Apparently I’m going to hell, at least according to many of the religious fanatics on campus. This comes as no surprise as I frequently skip church, am pro-choice, have premarital sex and drink to my heart’s content. Indeed, many students have had run-ins with the presumptuous windbags who preach and screech on our fair campus daily. Often the message is simple; all of you are going to hell unless you (insert fear-instilling rhetoric here).
Most often, these nuts draw large crowds of curious students not because they agree with what the preachers are saying, but because the extremeness of their views is comically unrivaled. But, while their exhibitions of free speech are at some points unnerving, they essentially prove harmless.
As obnoxious as these in-your-face speakers may be, they are not the people you should be most uneasy about. There is another breed of fanatics who are much more subtle and much more dangerous. You won’t see any of these preachers shouting on the mall, but rather lurking behind buildings or sitting on benches. Don’t be fooled; these seemingly innocuous specimens pack a proverbial punch, yet have a knack for appearing kindly and welcoming.
“”Hey man, can I get your quick opinion on something?””
These were the fatal words uttered to me while I strolled past the Nugent building one afternoon. Feeling particularly cordial at that moment, I obliged … mistake! What was about to transpire was neither quick nor had anything to do with my opinion. In fact, it was more like an inquisition, which led to my questioner’s eventual conclusion that I was going to hell unless I attended his Bible study class. He even had the nerve to ask for my phone number, saying he would call me on Saturday to make sure I was going to attend on Sunday. This ordeal took about 15 minutes, time I will never have back.
The worst part is that once you get sucked into these conversations, it’s hard to back out. Trust me on this: If these religious nuts ever approach you, run — don’t walk — away. They will waste your precious time and make you feel small and evil for your lifestyle and beliefs.
So how do you identify these people? They are usually found lurking around the sides of buildings, often in pairs, carefully surveying passersby and waiting for a metaphorically wounded student to be left behind by the pack. They’re often just off-the-beaten campus paths, as it is easier to snare victims who are not walking in large groups or with friends.
To be safe, make sure you always have a campus buddy/roommate so you can easily brush the religious hawks away. If alone, always have prepared a few escape techniques or phrases such as, “”I’m late for class, sorry!”” or for ladies, “”Oh dear, my water just broke!”” or my personal favorite, “”I’m Jewish.”” It’s important to remember that it is always better to brave the initial onslaught from these pompous, self-righteous lunatics and quickly tell them off, than to face a daunting 15 minutes of awkward banter, most certainly culminating in your sentencing to hell.
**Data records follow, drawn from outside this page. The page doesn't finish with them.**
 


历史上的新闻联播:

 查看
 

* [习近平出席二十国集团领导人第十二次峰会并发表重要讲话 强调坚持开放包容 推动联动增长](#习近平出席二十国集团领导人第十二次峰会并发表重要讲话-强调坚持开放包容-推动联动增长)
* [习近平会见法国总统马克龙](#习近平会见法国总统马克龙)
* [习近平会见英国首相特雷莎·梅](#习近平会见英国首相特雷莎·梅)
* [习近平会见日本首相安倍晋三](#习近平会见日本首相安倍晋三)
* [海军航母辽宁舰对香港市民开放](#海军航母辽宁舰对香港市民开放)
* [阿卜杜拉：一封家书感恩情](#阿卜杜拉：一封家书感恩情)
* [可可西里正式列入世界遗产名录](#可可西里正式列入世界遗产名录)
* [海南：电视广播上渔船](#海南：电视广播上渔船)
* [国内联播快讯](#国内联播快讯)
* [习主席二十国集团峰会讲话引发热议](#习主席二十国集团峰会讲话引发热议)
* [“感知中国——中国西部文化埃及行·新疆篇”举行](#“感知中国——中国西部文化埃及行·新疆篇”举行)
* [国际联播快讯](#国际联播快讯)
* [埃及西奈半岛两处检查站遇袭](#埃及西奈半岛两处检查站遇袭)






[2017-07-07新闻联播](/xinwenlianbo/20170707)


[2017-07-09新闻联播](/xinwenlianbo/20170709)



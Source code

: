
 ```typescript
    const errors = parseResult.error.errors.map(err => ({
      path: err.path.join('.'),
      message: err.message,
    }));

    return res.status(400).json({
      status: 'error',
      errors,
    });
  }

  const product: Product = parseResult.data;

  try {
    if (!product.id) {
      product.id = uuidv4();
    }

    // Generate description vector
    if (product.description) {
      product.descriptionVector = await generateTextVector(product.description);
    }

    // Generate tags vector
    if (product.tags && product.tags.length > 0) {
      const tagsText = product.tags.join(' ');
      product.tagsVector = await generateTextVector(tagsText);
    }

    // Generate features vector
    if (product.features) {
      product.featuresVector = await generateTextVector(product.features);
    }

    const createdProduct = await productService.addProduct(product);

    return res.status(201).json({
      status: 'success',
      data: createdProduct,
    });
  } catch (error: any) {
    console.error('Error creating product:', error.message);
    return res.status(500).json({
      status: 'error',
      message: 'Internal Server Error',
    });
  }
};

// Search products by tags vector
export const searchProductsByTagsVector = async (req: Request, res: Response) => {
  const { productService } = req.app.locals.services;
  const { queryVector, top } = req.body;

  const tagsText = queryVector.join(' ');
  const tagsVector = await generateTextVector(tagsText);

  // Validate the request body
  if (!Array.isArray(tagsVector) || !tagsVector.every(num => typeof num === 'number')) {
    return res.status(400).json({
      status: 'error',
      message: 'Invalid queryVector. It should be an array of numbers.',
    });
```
UA students, myself included, are not particularly pleased at being told we’re going to join the devil, and who has the right to tell us that? I do acknowledge and support all the proponents of the First Amendment, which indeed allows the most raving lunatic his due in public places. As a journalist, how can I not? However, I came to this university to get an education, not to be “”saved”” and to be taught, not bullied or indoctrinated.